3. Al fine di ulteriormente favorire la transizione ecologica nel turismo, con azioni di promozione del turismo intermodale secondo le strategie di abbattimento delle emissioni atmosferiche che possono scaturire dalle attivita' turistiche, il Fondo istituito dall' articolo 1, comma 611, della legge 29 dicembre 2022, n. 197 , e' ulteriormente incrementato, per l'anno 2023, di euro 17 milioni.
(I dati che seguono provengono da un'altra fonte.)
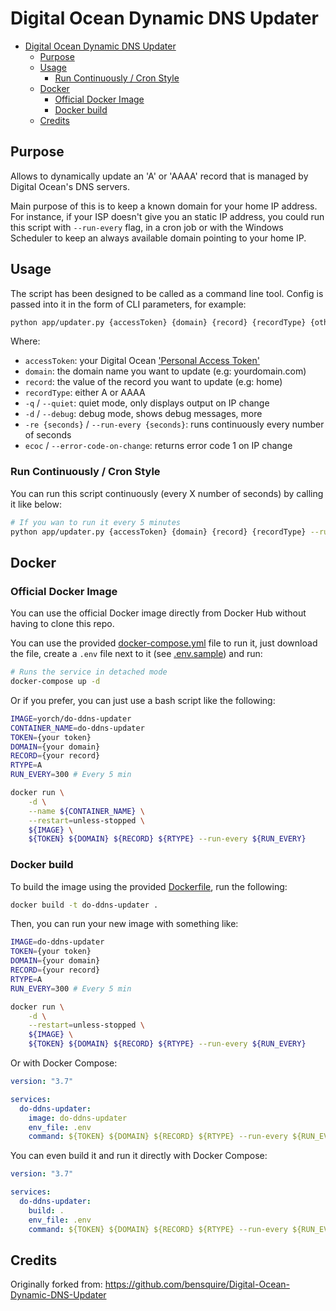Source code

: # Digital Ocean Dynamic DNS Updater

<!-- @import "[TOC]" {cmd="toc" depthFrom=2 depthTo=6 orderedList=false} -->

<!-- code_chunk_output -->

- [Digital Ocean Dynamic DNS Updater](#digital-ocean-dynamic-dns-updater)
  - [Purpose](#purpose)
  - [Usage](#usage)
    - [Run Continuously / Cron Style](#run-continuously--cron-style)
  - [Docker](#docker)
    - [Official Docker Image](#official-docker-image)
    - [Docker build](#docker-build)
  - [Credits](#credits)

<!-- /code_chunk_output -->

## Purpose

Allows to dynamically update an 'A' or 'AAAA' record that is managed by Digital Ocean's DNS servers.

Main purpose of this is to keep a known domain for your home IP address. For instance, if your ISP doesn't give you an static IP address, you could run this script with `--run-every` flag, in a cron job or with the Windows Scheduler to keep an always available domain pointing to your home IP.

## Usage

The script has been designed to be called as a command line tool. Config is passed into it in the form of CLI parameters, for example:

```sh
python app/updater.py {accessToken} {domain} {record} {recordType} {other args}
```

Where:

- `accessToken`: your Digital Ocean ['Personal Access Token'](https://cloud.digitalocean.com/settings/applications)
- `domain`: the domain name you want to update (e.g: yourdomain.com)
- `record`: the value of the record you want to update (e.g: home)
- `recordType`: either A or AAAA
- `-q` / `--quiet`: quiet mode, only displays output on IP change
- `-d` / `--debug`: debug mode, shows debug messages, more
- `-re {seconds}` / `--run-every {seconds}`: runs continuously every number of seconds
- `ecoc` / `--error-code-on-change`: returns error code 1 on IP change

### Run Continuously / Cron Style

You can run this script continuously (every X number of seconds) by calling it like below:

```sh
# If you wan to run it every 5 minutes
python app/updater.py {accessToken} {domain} {record} {recordType} --run-every 300
```

## Docker

### Official Docker Image

You can use the official Docker image directly from Docker Hub without having to clone this repo.

You can use the provided [docker-compose.yml](docker-compose.yml) file to run it, just download the file, create a `.env` file next to it (see [.env.sample](.env.sample)) and run:

```sh
# Runs the service in detached mode
docker-compose up -d
```

Or if you prefer, you can just use a bash script like the following:

```sh
IMAGE=yorch/do-ddns-updater
CONTAINER_NAME=do-ddns-updater
TOKEN={your token}
DOMAIN={your domain}
RECORD={your record}
RTYPE=A
RUN_EVERY=300 # Every 5 min

docker run \
    -d \
    --name ${CONTAINER_NAME} \
    --restart=unless-stopped \
    ${IMAGE} \
    ${TOKEN} ${DOMAIN} ${RECORD} ${RTYPE} --run-every ${RUN_EVERY}
```

### Docker build

To build the image using the provided [Dockerfile](Dockerfile), run the following:

```sh
docker build -t do-ddns-updater .
```

Then, you can run your new image with something like:

```sh
IMAGE=do-ddns-updater
TOKEN={your token}
DOMAIN={your domain}
RECORD={your record}
RTYPE=A
RUN_EVERY=300 # Every 5 min

docker run \
    -d \
    --restart=unless-stopped \
    ${IMAGE} \
    ${TOKEN} ${DOMAIN} ${RECORD} ${RTYPE} --run-every ${RUN_EVERY}
```

Or with Docker Compose:

```yaml
version: "3.7"

services:
  do-ddns-updater:
    image: do-ddns-updater
    env_file: .env
    command: ${TOKEN} ${DOMAIN} ${RECORD} ${RTYPE} --run-every ${RUN_EVERY}
```

You can even build it and run it directly with Docker Compose:

```yaml
version: "3.7"

services:
  do-ddns-updater:
    build: .
    env_file: .env
    command: ${TOKEN} ${DOMAIN} ${RECORD} ${RTYPE} --run-every ${RUN_EVERY}
```

## Credits

Originally forked from: https://github.com/bensquire/Digital-Ocean-Dynamic-DNS-Updater
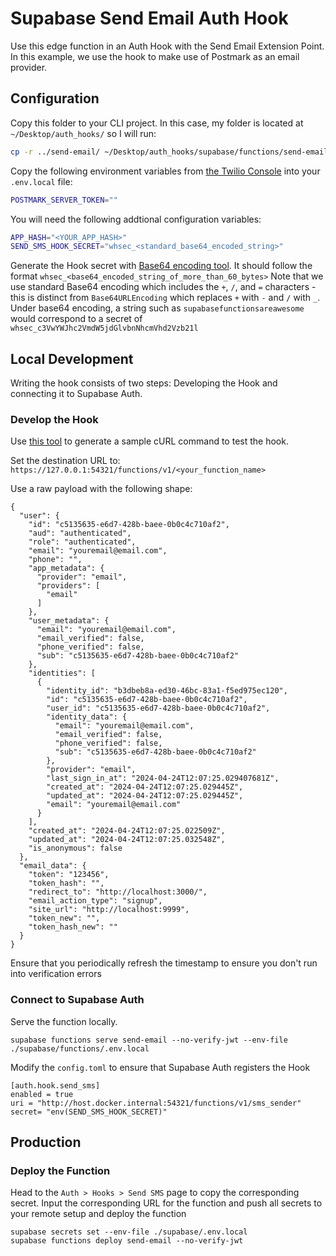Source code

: # Supabase Send Email Auth Hook

Use this edge function in an Auth Hook with the Send Email Extension Point. In this example, we use the hook to make use of Postmark as an email provider.

## Configuration

Copy this folder to your CLI project. In this case, my folder is located at `~/Desktop/auth_hooks/` so I will run:

```bash
cp -r ../send-email/ ~/Desktop/auth_hooks/supabase/functions/send-email/`
```

Copy the following environment variables from [the Twilio Console](https://console.twilio.com/) into your `.env.local` file:

```bash
POSTMARK_SERVER_TOKEN=""
```

You will need the following addtional configuration variables:

```bash
APP_HASH="<YOUR_APP_HASH>"
SEND_SMS_HOOK_SECRET="whsec_<standard_base64_encoded_string>"
```

Generate the Hook secret with [Base64 encoding tool](https://www.base64encode.net/). It should follow the format `whsec_<base64_encoded_string_of_more_than_60_bytes>` Note that we use standard Base64 encoding which includes the `+`, `/`, and `=` characters - this is distinct from `Base64URLEncoding` which replaces `+` with `-` and `/` with `_`. Under base64 encoding, a string such as `supabasefunctionsareawesome` would correspond to a secret of `whsec_c3VwYWJhc2VmdW5jdGlvbnNhcmVhd2Vzb21l`

## Local Development

Writing the hook consists of two steps: Developing the Hook and connecting it to Supabase Auth.

### Develop the Hook

Use [this tool](https://www.standardwebhooks.com/simulate) to generate a sample cURL command to test the hook.

Set the destination URL to: `https://127.0.0.1:54321/functions/v1/<your_function_name>`

Use a raw payload with the following shape:

```
{
  "user": {
    "id": "c5135635-e6d7-428b-baee-0b0c4c710af2",
    "aud": "authenticated",
    "role": "authenticated",
    "email": "youremail@email.com",
    "phone": "",
    "app_metadata": {
      "provider": "email",
      "providers": [
        "email"
      ]
    },
    "user_metadata": {
      "email": "youremail@email.com",
      "email_verified": false,
      "phone_verified": false,
      "sub": "c5135635-e6d7-428b-baee-0b0c4c710af2"
    },
    "identities": [
      {
        "identity_id": "b3dbeb8a-ed30-46bc-83a1-f5ed975ec120",
        "id": "c5135635-e6d7-428b-baee-0b0c4c710af2",
        "user_id": "c5135635-e6d7-428b-baee-0b0c4c710af2",
        "identity_data": {
          "email": "youremail@email.com",
          "email_verified": false,
          "phone_verified": false,
          "sub": "c5135635-e6d7-428b-baee-0b0c4c710af2"
        },
        "provider": "email",
        "last_sign_in_at": "2024-04-24T12:07:25.029407681Z",
        "created_at": "2024-04-24T12:07:25.029445Z",
        "updated_at": "2024-04-24T12:07:25.029445Z",
        "email": "youremail@email.com"
      }
    ],
    "created_at": "2024-04-24T12:07:25.022509Z",
    "updated_at": "2024-04-24T12:07:25.032548Z",
    "is_anonymous": false
  },
  "email_data": {
    "token": "123456",
    "token_hash": "",
    "redirect_to": "http://localhost:3000/",
    "email_action_type": "signup",
    "site_url": "http://localhost:9999",
    "token_new": "",
    "token_hash_new": ""
  }
}
```

Ensure that you periodically refresh the timestamp to ensure you don't run into verification errors

### Connect to Supabase Auth

Serve the function locally.

```
supabase functions serve send-email --no-verify-jwt --env-file ./supabase/functions/.env.local
```

Modify the `config.toml` to ensure that Supabase Auth registers the Hook

```
[auth.hook.send_sms]
enabled = true
uri = "http://host.docker.internal:54321/functions/v1/sms_sender"
secret= "env(SEND_SMS_HOOK_SECRET)"
```

## Production

### Deploy the Function

Head to the `Auth > Hooks > Send SMS` page to copy the corresponding secret. Input the corresponding URL for the function and push all secrets to your remote setup and deploy the function

```
supabase secrets set --env-file ./supabase/.env.local
supabase functions deploy send-email --no-verify-jwt
```
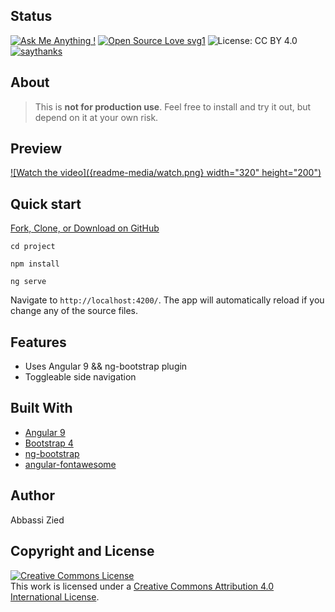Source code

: 

## Status
 
[![Ask Me Anything !](https://img.shields.io/badge/Ask%20me-anything-1abc9c.svg)](https://GitHub.com/Naereen/ama)
[![Open Source Love svg1](https://badges.frapsoft.com/os/v1/open-source.svg?v=103)](https://github.com/ellerbrock/open-source-badges/)
![License: CC BY 4.0](https://img.shields.io/badge/License-CC%20BY%204.0-lightgrey.svg)
[![saythanks](https://img.shields.io/badge/say-thanks-ff69b4.svg)](https://saythanks.io/to/kennethreitz)

## About

> This is **not for production use**.
> Feel free to install and try it out, but depend on it at your own risk.


## Preview
 
[![Watch the video]({readme-media/watch.png} width="320" height="200")]({readme-media/ng-bootstrap-dashboard.mp4})


## Quick start
[Fork, Clone, or Download on GitHub](https://github.com/abbassizied/ng-bootstrap-dashboard)

```
cd project

npm install 

ng serve
```

Navigate to `http://localhost:4200/`. The app will automatically reload if you change any of the source files.

## Features
* Uses Angular 9 && ng-bootstrap plugin
* Toggleable side navigation
 
## Built With

* [Angular 9](https://angular.io/)
* [Bootstrap 4](https://getbootstrap.com/)
* [ng-bootstrap](https://ng-bootstrap.github.io/#/home)
* [angular-fontawesome](https://github.com/FortAwesome/angular-fontawesome)

## Author
Abbassi Zied

## Copyright and License

<a rel="license" href="http://creativecommons.org/licenses/by/4.0/"><img alt="Creative Commons License" style="border-width:0" src="https://i.creativecommons.org/l/by/4.0/88x31.png" /></a><br />This work is licensed under a <a rel="license" href="http://creativecommons.org/licenses/by/4.0/">Creative Commons Attribution 4.0 International License</a>.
4. Agli oneri derivanti dal comma 3, pari a euro 17 milioni per l'anno 2023, si provvede:
a) quanto a euro 8.081.369, mediante corrispondente riduzione dello stanziamento del fondo speciale di parte corrente iscritto, ai fini del bilancio triennale 2023-2025, nell'ambito del programma "Fondi di riserva e speciali" della missione "Fondi da ripartire" dello stato di previsione del Ministero dell'economia e delle finanze per l'anno 2023, allo scopo parzialmente utilizzando l'accantonamento relativo al Ministero del turismo;
b) quanto a euro 8.918.631, mediante corrispondente riduzione del Fondo unico nazionale per il turismo di parte corrente, di cui all' articolo 1, comma 366, della legge 30 dicembre 2021, n. 234 .

------------- AGGIORNAMENTO (2)
La Corte Costituzionale, con sentenza 18 giugno - 16 luglio 2024 n. 130 (in G.U. 1ª s.s. 17/07/2024 n. 29), ha dichiarato "l'illegittimita' costituzionale dell' art. 1-bis, comma 1, del decreto-legge 12 settembre 2023, n. 121 (Misure urgenti in materia di pianificazione della qualita' dell'aria e limitazioni della circolazione stradale), convertito, con modificazioni, nella legge 6 novembre 2023, n. 155 , nella parte in cui non dispone che il bando ivi previsto sia adottato previa intesa con la Conferenza unificata".